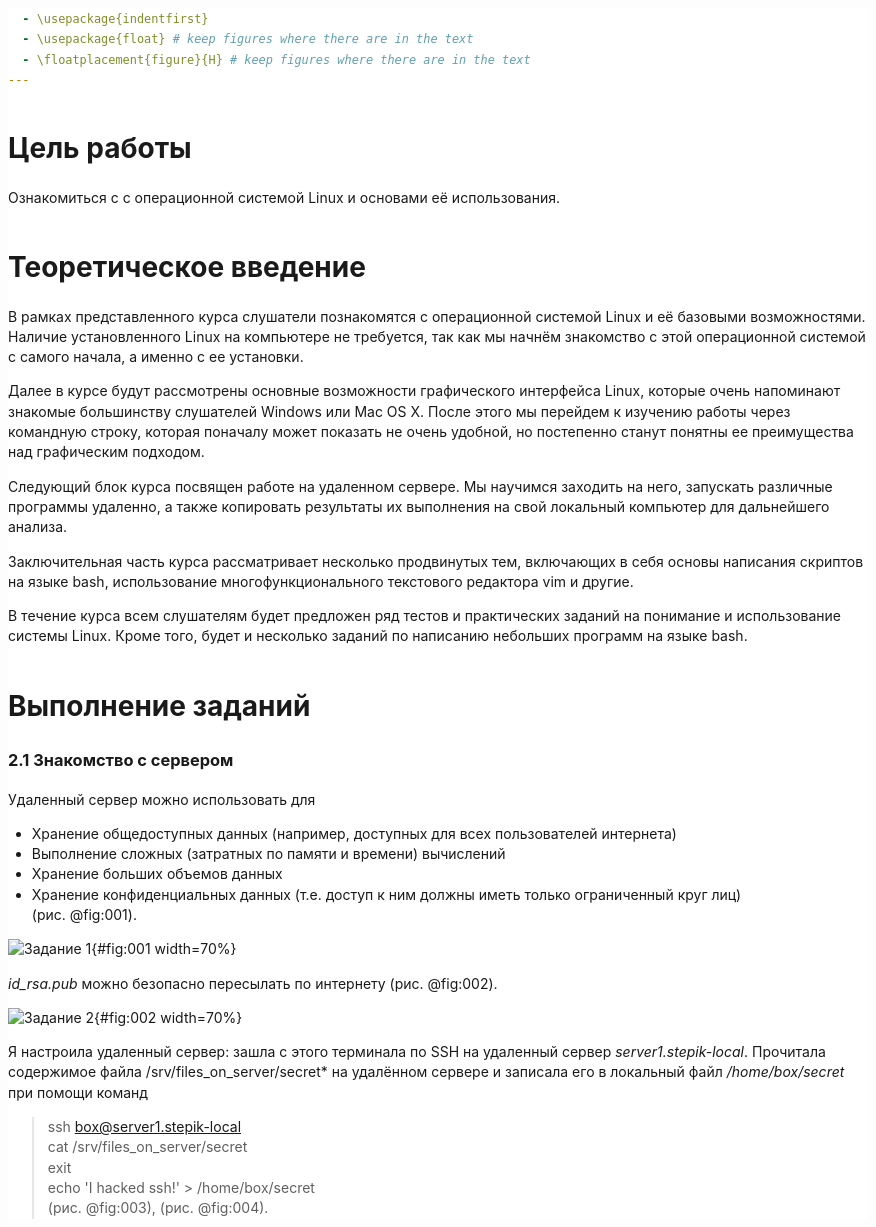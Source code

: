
 ```yaml
  - \usepackage{indentfirst}
  - \usepackage{float} # keep figures where there are in the text
  - \floatplacement{figure}{H} # keep figures where there are in the text
---
```


# Цель работы

Ознакомиться с с операционной системой Linux и основами её использования.

# Теоретическое введение

В рамках представленного курса слушатели познакомятся с операционной системой Linux и её базовыми возможностями. Наличие установленного Linux на компьютере не требуется, так как мы начнём знакомство с этой операционной системой с самого начала, а именно с ее установки.

Далее в курсе будут рассмотрены основные возможности графического интерфейса Linux, которые очень напоминают знакомые большинству слушателей Windows или Mac OS X. После этого мы перейдем к изучению работы через командную строку, которая поначалу может показать не очень удобной, но постепенно станут понятны ее преимущества над графическим подходом.

Следующий блок курса посвящен работе на удаленном сервере. Мы научимся заходить на него, запускать различные программы удаленно, а также копировать результаты их выполнения на свой локальный компьютер для дальнейшего анализа.

Заключительная часть курса рассматривает несколько продвинутых тем, включающих в себя основы написания скриптов на языке bash, использование многофункционального текстового редактора vim и другие.

В течение курса всем слушателям будет предложен ряд тестов и практических заданий на понимание и использование системы Linux. Кроме того, будет и несколько заданий по написанию небольших программ на языке bash.

# Выполнение заданий

### 2.1 Знакомство с сервером 

Удаленный сервер можно использовать для  
- Хранение общедоступных данных (например, доступных для всех пользователей интернета)  
- Выполнение сложных (затратных по памяти и времени) вычислений  
- Хранение больших объемов данных  
- Хранение конфиденциальных данных (т.е. доступ к ним должны иметь только ограниченный круг лиц)  
(рис. @fig:001).

![Задание 1](image/2.1.1.png){#fig:001 width=70%}

*id_rsa.pub* можно безопасно пересылать по интернету (рис. @fig:002).

![Задание 2](image/2.1.2.png){#fig:002 width=70%}

Я настроила удаленный сервер: зашла с этого терминала по SSH на удаленный сервер *server1.stepik-local*. Прочитала содержимое файла /srv/files_on_server/secret* на удалённом сервере и записала его в локальный файл */home/box/secret* при помощи команд  
> ssh box@server1.stepik-local  
> cat /srv/files_on_server/secret  
> exit  
> echo 'I hacked ssh!' > /home/box/secret  
(рис. @fig:003), (рис. @fig:004).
__________________________________________________
Each line that includes the word "local" counts once; report how many such lines the entries have, and nothing else.

Exercise output:
2